For example : Lets say that you have to represent an 8 bit unsigned value then you will use this data type
CV_8U
Practically this data type would be used to represent an grayscale pixel
Lets say you want to do the same for RBG then you would use a Tuple of 3 channels (one for R, G and B) of the 8 bit unsigned integer, so the data type becomes.
CV_8UC(3)
OpenCV Mat Class
It is used to store n-dimensional single or multi-channel arrays.

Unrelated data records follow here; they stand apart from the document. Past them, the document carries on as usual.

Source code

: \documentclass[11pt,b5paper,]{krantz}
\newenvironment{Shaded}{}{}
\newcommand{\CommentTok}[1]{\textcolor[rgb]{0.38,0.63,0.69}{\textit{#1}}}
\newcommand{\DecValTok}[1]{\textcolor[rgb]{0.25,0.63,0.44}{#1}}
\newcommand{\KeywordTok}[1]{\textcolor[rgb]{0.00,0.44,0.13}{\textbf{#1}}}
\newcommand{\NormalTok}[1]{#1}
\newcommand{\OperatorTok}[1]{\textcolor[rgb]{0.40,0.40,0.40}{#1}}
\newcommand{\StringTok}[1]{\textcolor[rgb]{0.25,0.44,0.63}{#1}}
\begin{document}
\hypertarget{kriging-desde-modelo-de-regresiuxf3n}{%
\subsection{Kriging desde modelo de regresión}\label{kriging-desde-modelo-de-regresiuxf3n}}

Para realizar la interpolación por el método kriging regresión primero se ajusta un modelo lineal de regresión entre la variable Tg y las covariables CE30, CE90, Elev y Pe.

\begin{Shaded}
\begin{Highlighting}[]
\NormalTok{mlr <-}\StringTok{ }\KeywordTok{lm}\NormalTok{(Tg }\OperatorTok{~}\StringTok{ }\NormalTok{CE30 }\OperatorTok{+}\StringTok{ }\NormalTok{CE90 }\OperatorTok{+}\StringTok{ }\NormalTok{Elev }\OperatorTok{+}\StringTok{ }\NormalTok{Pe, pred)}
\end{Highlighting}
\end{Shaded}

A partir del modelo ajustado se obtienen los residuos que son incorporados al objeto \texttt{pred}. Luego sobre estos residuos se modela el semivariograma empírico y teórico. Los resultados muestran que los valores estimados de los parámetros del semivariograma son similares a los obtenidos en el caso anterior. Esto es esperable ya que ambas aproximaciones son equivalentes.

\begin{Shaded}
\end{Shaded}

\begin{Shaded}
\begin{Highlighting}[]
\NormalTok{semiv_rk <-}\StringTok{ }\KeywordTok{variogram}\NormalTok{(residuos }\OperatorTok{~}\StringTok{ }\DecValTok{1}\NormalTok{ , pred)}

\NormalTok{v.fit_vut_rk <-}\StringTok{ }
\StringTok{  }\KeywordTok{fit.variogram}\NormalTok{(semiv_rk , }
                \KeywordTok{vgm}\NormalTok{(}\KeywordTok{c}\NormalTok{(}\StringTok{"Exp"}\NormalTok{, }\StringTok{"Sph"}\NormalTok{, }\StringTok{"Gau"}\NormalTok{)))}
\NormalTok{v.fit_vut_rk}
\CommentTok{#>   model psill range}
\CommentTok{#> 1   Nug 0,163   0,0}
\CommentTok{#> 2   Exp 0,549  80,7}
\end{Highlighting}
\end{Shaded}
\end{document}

Practically it can be used to store
- real valued vectors or matrices
- complex valued vectors ot matrices
- Colored images
- grayscale images
- Histograms
Create Mat object
Use constructor to create Mat objects, syntax for the same is
Mat(nrows, ncols, type[, fillValue])
For example: You want to store an RGB image of Resolution 640x320 and initialize it with Green color.
Mat img_A (640,320, CV_8UC(3), Scalar(0,255,0))
/* Mat with 640 rows and 320 cols
with data type 8 bit unsigned Tuple with 3 channels (to store B,G,R values)
Initialized to all pixels containing values of Blue=0, Green=255 and Red=0
*/
Note : Scalar is a type of vec datatype in OpenCV TODO : Study more of Scalar.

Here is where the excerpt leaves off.